__Instructions to follow__:
Below are entries; output exactly the lines from the one with "### Feedback" to the one with "In a sense, I", both included, and nothing else.
*** Excerpted records Section Begins ***
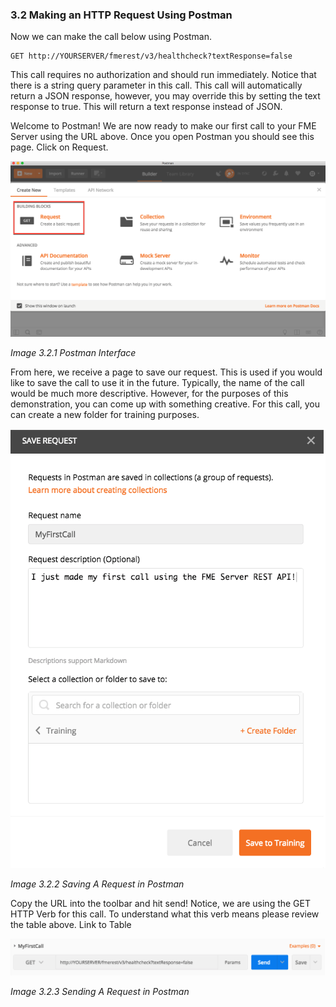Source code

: ### 3.2 Making an HTTP Request Using Postman

Now we can make the call below using Postman.


    GET http://YOURSERVER/fmerest/v3/healthcheck?textResponse=false


This call requires no authorization and should run immediately. Notice
that there is a string query parameter in this call. This call will
automatically return a JSON response, however, you may override this by
setting the text response to true. This will return a text response
instead of JSON.

Welcome to Postman! We are now ready to make our first call to your FME
Server using the URL above. Once you open Postman you should see this
page. Click on Request.

![](./Images/image3.2.1.PostmanInterface.png)

*Image 3.2.1 Postman Interface*

From here, we receive a page to save our request. This is used if you
would like to save the call to use it in the future. Typically, the name
of the call would be much more descriptive. However, for the purposes of
this demonstration, you can come up with something creative. For this
call, you can create a new folder for training purposes.

![](./Images/image3.2.2.PostmanRequest.png)

*Image 3.2.2 Saving A Request in Postman*

Copy the URL into the toolbar and hit send! Notice, we are using the GET
HTTP Verb for this call. To understand what this verb means please
review the table above. Link to Table

![](./Images/image3.2.3.png)

*Image 3.2.3 Sending A Request in Postman*
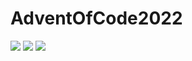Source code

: # AdventOfCode2022

![](https://img.shields.io/badge/day%20📅-6-blue) 
![](https://img.shields.io/badge/stars%20⭐-1-yellow)
![](https://img.shields.io/badge/days%20completed-0-red)
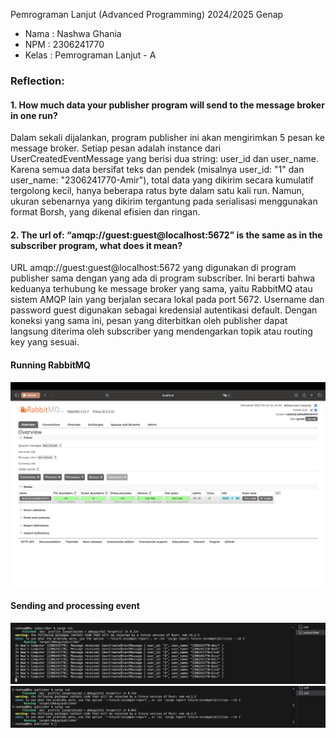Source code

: Pemrograman Lanjut (Advanced Programming) 2024/2025 Genap

- Nama : Nashwa Ghania
- NPM : 2306241770
- Kelas : Pemrograman Lanjut - A

### Reflection:
#### 1. How much data your publisher program will send to the message broker in one run?
Dalam sekali dijalankan, program publisher ini akan mengirimkan 5 pesan ke message broker. Setiap pesan adalah instance dari UserCreatedEventMessage yang berisi dua string: user_id dan user_name. Karena semua data bersifat teks dan pendek (misalnya user_id: "1" dan user_name: "2306241770-Amir"), total data yang dikirim secara kumulatif tergolong kecil, hanya beberapa ratus byte dalam satu kali run. Namun, ukuran sebenarnya yang dikirim tergantung pada serialisasi menggunakan format Borsh, yang dikenal efisien dan ringan.

#### 2. The url of: “amqp://guest:guest@localhost:5672” is the same as in the subscriber program, what does it mean?
URL amqp://guest:guest@localhost:5672 yang digunakan di program publisher sama dengan yang ada di program subscriber. Ini berarti bahwa keduanya terhubung ke message broker yang sama, yaitu RabbitMQ atau sistem AMQP lain yang berjalan secara lokal pada port 5672. Username dan password guest digunakan sebagai kredensial autentikasi default. Dengan koneksi yang sama ini, pesan yang diterbitkan oleh publisher dapat langsung diterima oleh subscriber yang mendengarkan topik atau routing key yang sesuai.

#### Running RabbitMQ
![image](images/result-1.png)

#### Sending and processing event
![image2](images/result-2.png)
![image3](images/result-3.png)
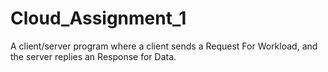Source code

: # Cloud_Assignment_1
A client/server program where a client sends a Request For Workload, and the server replies an Response for Data. 
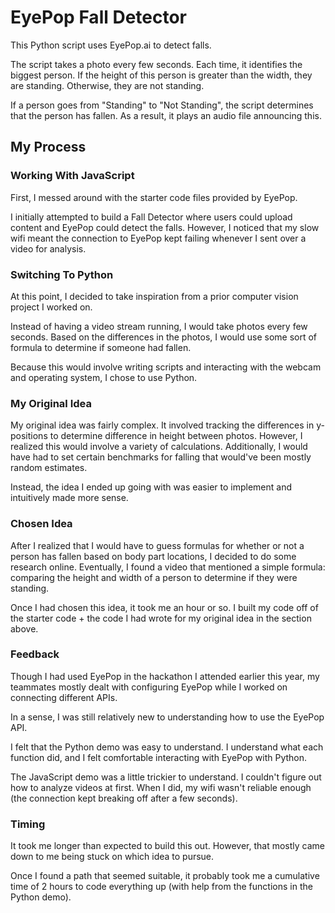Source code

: # EyePop Fall Detector

This Python script uses EyePop.ai to detect falls.

The script takes a photo every few seconds. Each time, it identifies the biggest person. If the height of this person is greater than the width, they are standing. Otherwise, they are not standing.

If a person goes from "Standing" to "Not Standing", the script determines that the person has fallen. As a result, it plays an audio file announcing this.

## My Process

### Working With JavaScript

First, I messed around with the starter code files provided by EyePop.

I initially attempted to build a Fall Detector where users could upload content and EyePop could detect the falls. However, I noticed that my slow wifi meant the connection to EyePop kept failing whenever I sent over a video for analysis.

### Switching To Python

At this point, I decided to take inspiration from a prior computer vision project I worked on.

Instead of having a video stream running, I would take photos every few seconds. Based on the differences in the photos, I would use some sort of formula to determine if someone had fallen.

Because this would involve writing scripts and interacting with the webcam and operating system, I chose to use Python.

### My Original Idea

My original idea was fairly complex. It involved tracking the differences in y-positions to determine difference in height between photos. However, I realized this would involve a variety of calculations. Additionally, I would have had to set certain benchmarks for falling that would've been mostly random estimates.

Instead, the idea I ended up going with was easier to implement and intuitively made more sense.

### Chosen Idea

After I realized that I would have to guess formulas for whether or not a person has fallen based on body part locations, I decided to do some research online. Eventually, I found a video that mentioned a simple formula: comparing the height and width of a person to determine if they were standing.

Once I had chosen this idea, it took me an hour or so. I built my code off of the starter code + the code I had wrote for my original idea in the section above.

### Feedback

Though I had used EyePop in the hackathon I attended earlier this year, my teammates mostly dealt with configuring EyePop while I worked on connecting different APIs.

In a sense, I was still relatively new to understanding how to use the EyePop API.

I felt that the Python demo was easy to understand. I understand what each function did, and I felt comfortable interacting with EyePop with Python.

The JavaScript demo was a little trickier to understand. I couldn't figure out how to analyze videos at first. When I did, my wifi wasn't reliable enough (the connection kept breaking off after a few seconds).

### Timing

It took me longer than expected to build this out. However, that mostly came down to me being stuck on which idea to pursue.

Once I found a path that seemed suitable, it probably took me a cumulative time of 2 hours to code everything up (with help from the functions in the Python demo).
*** Excerpted records Section Ends ***
__Answer space__:
### Feedback

Though I had used EyePop in the hackathon I attended earlier this year, my teammates mostly dealt with configuring EyePop while I worked on connecting different APIs.

In a sense, I was still relatively new to understanding how to use the EyePop API.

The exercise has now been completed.